Answer:To solve the system of equations using linear combination and substitution, we'll follow these steps:
Step 1: Choose two equations and eliminate one variable.
Let's choose the first and second equations. We can eliminate the variable z by multiplying the first equation by 3 and the second equation by -1, and then adding them together.
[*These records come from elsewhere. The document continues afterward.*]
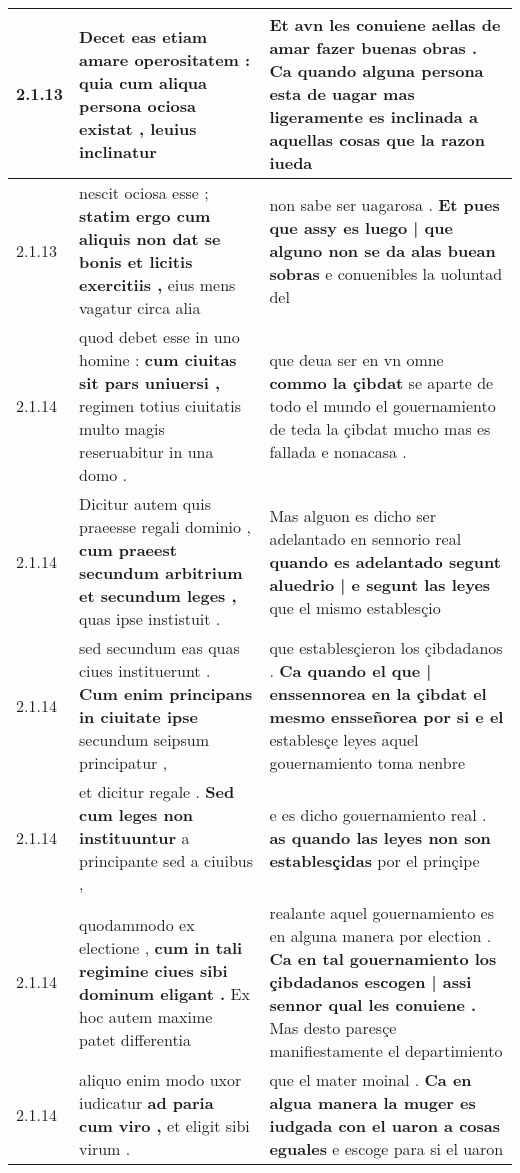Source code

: \begin{tabular}{|p{1cm}|p{6.5cm}|p{6.5cm}|}
2.1.13 & Decet eas etiam amare operositatem : \textbf{ quia cum aliqua persona ociosa existat , } leuius inclinatur & Et avn les conuiene aellas de amar fazer buenas obras . \textbf{ Ca quando alguna persona esta de uagar mas ligeramente es inclinada a aquellas cosas } que la razon iueda \\\hline
2.1.13 & nescit ociosa esse ; \textbf{ statim ergo cum aliquis non dat se bonis et licitis exercitiis , } eius mens vagatur circa alia & non sabe ser uagarosa . \textbf{ Et pues que assy es luego | que alguno non se da alas buean sobras } e conuenibles la uoluntad del \\\hline
2.1.14 & quod debet esse in uno homine : \textbf{ cum ciuitas sit pars uniuersi , } regimen totius ciuitatis multo magis reseruabitur in una domo . & que deua ser en vn omne \textbf{ commo la çibdat } se aparte de todo el mundo el gouernamiento de teda la çibdat mucho mas es fallada e nonacasa . \\\hline
2.1.14 & Dicitur autem quis praeesse regali dominio , \textbf{ cum praeest secundum arbitrium et secundum leges , } quas ipse instistuit . & Mas alguon es dicho ser adelantado en sennorio real \textbf{ quando es adelantado segunt aluedrio | e segunt las leyes } que el mismo establesçio \\\hline
2.1.14 & sed secundum eas quas ciues instituerunt . \textbf{ Cum enim principans in ciuitate ipse } secundum seipsum principatur , & que establesçieron los çibdadanos . \textbf{ Ca quando el que | enssennorea en la çibdat el mesmo ensseñorea por si e el } establesçe leyes aquel gouernamiento toma nenbre \\\hline
2.1.14 & et dicitur regale . \textbf{ Sed cum leges non instituuntur } a principante sed a ciuibus , & e es dicho gouernamiento real . \textbf{ as quando las leyes non son establesçidas } por el prinçipe \\\hline
2.1.14 & quodammodo ex electione , \textbf{ cum in tali regimine ciues sibi dominum eligant . } Ex hoc autem maxime patet differentia & realante aquel gouernamiento es en alguna manera por election . \textbf{ Ca en tal gouernamiento los çibdadanos escogen | assi sennor qual les conuiene . } Mas desto paresçe manifiestamente el departimiento \\\hline
2.1.14 & aliquo enim modo uxor iudicatur \textbf{ ad paria cum viro , } et eligit sibi virum . & que el mater moinal . \textbf{ Ca en algua manera la muger es iudgada con el uaron a cosas eguales } e escoge para si el uaron \\\hline

\end{tabular}
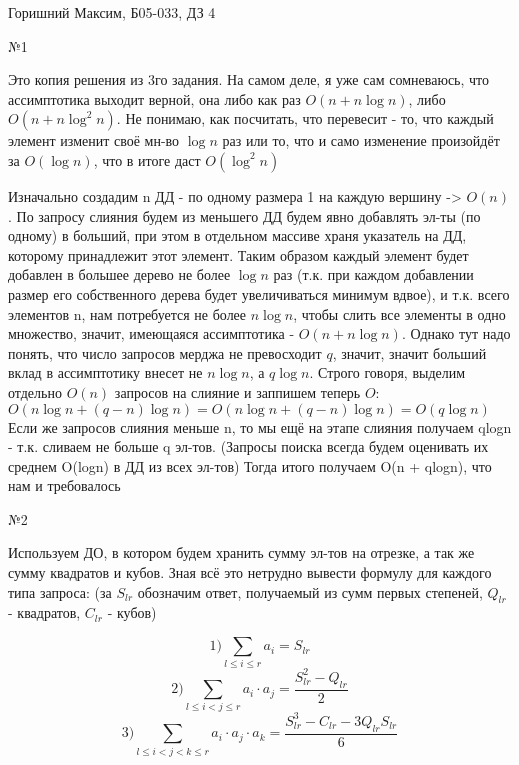 \documentclass{article}
\begin{document}
\large

\begin{flushleft}
Горишний Максим, Б05-033, ДЗ 4
\end{flushleft}

\begin{center}
\huge №1
\end{center}

Это копия решения из 3го задания. На самом деле, я уже сам сомневаюсь, что ассимптотика выходит верной, она либо как раз $O(n + n\log n)$, либо $O(n + n \log^2n)$. Не понимаю, как посчитать, что перевесит - то, что каждый элемент изменит своё мн-во $\log n$ раз или то, что и само изменение произойдёт за $O(\log n)$, что в итоге даст $O(\log^2n)$

Изначально создадим n ДД - по одному размера 1 на каждую вершину -> $O(n)$. По запросу слияния будем из меньшего ДД будем явно добавлять эл-ты (по одному) в больший, при этом в отдельном массиве храня указатель на ДД, которому принадлежит этот элемент. Таким образом каждый элемент будет добавлен в большее дерево не более $\log n$ раз (т.к. при каждом добавлении размер его собственного дерева будет увеличиваться минимум вдвое), и т.к. всего элементов n, нам потребуется не более $n\log n$, чтобы слить все элементы в одно множество, значит, имеющаяся ассимптотика - $O(n + n\log n)$. Однако тут надо понять, что число запросов мерджа не превосходит $q$, значит, значит больший вклад в ассимптотику внесет не $n\log n$, а $q\log n$. Строго говоря, выделим отдельно $O(n)$ запросов на слияние и заппишем теперь $O$:
$O(n\log n + (q - n)\log n) = O(n\log n + (q - n)\log n) = O(q\log n)$
Если же запросов слияния меньше n, то мы ещё на этапе слияния получаем qlogn - т.к. сливаем не больше q эл-тов.
(Запросы поиска всегда будем оценивать их среднем O(logn) в ДД из всех эл-тов)
Тогда итого получаем O(n + qlogn), что нам и требовалось

\begin{center}
\huge №2
\end{center}

Используем ДО, в котором будем хранить сумму эл-тов на отрезке, а так же сумму квадратов и кубов. Зная всё это нетрудно вывести формулу для каждого типа запроса: (за $S_{lr}$ обозначим ответ, получаемый из сумм первых степеней, $Q_{lr}$ - квадратов, $C_{lr}$ - кубов)

$$ 1) \sum_{l \leq i \leq r} a_i =  S_{lr} $$
$$ 2) \sum_{l \leq i < j \leq r} a_i \cdot a_j =  \frac{S_{lr}^2 - Q_{lr}}{2} $$
$$ 3) \sum_{l \leq i < j < k \leq r} a_i \cdot a_j \cdot a_k =  \frac{S_{lr}^3 - C_{lr} - 3 Q_{lr}S_{lr}}{6} $$
\end{document}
3(x+y-3z) = 3(8) -> 3x+3y-9z=24
-1(2x-3y+z) = -1(-6) -> -2x+3y-z=6
Adding these two equations gives us:
(3x+3y-9z) + (-2x+3y-z) = 24+6
Simplifying, we get:
x+6y-10z = 30 (Equation 3)
Step 2: Choose two different equations and eliminate the same variable.
Now, let's choose the first and third equations. We can eliminate the variable x by multiplying the first equation by -3 and the third equation by 1, and then adding them together.
-3(x+y-3z) = -3(8) -> -3x-3y+9z=-24
1(3x+4y-2z) = 1(20) -> 3x+4y-2z=20
Adding these two equations gives us:
(-3x-3y+9z) + (3x+4y-2z) = -24+20
Simplifying, we get:
y+7z = -4 (Equation 4)
Step 3: Solve the system of equations.
We now have two equations (Equation 3 and Equation 4) with two variables (x and y). We can solve this system of equations using substitution.
From Equation 4, we can express y in terms of z:
y = -7z - 4
Substitute this value of y into Equation 3:
x+6(-7z-4)-10z=30
Simplifying, we get:
x-52z-24-10z=30
x-62z=54
x = 62z + 54
So, the solution to the system of equations is:
x = 62z + 54
y = -7z - 4
z = z (z is a free variable)
This means that for any value of z, we can find the corresponding values of x and y using the given equations.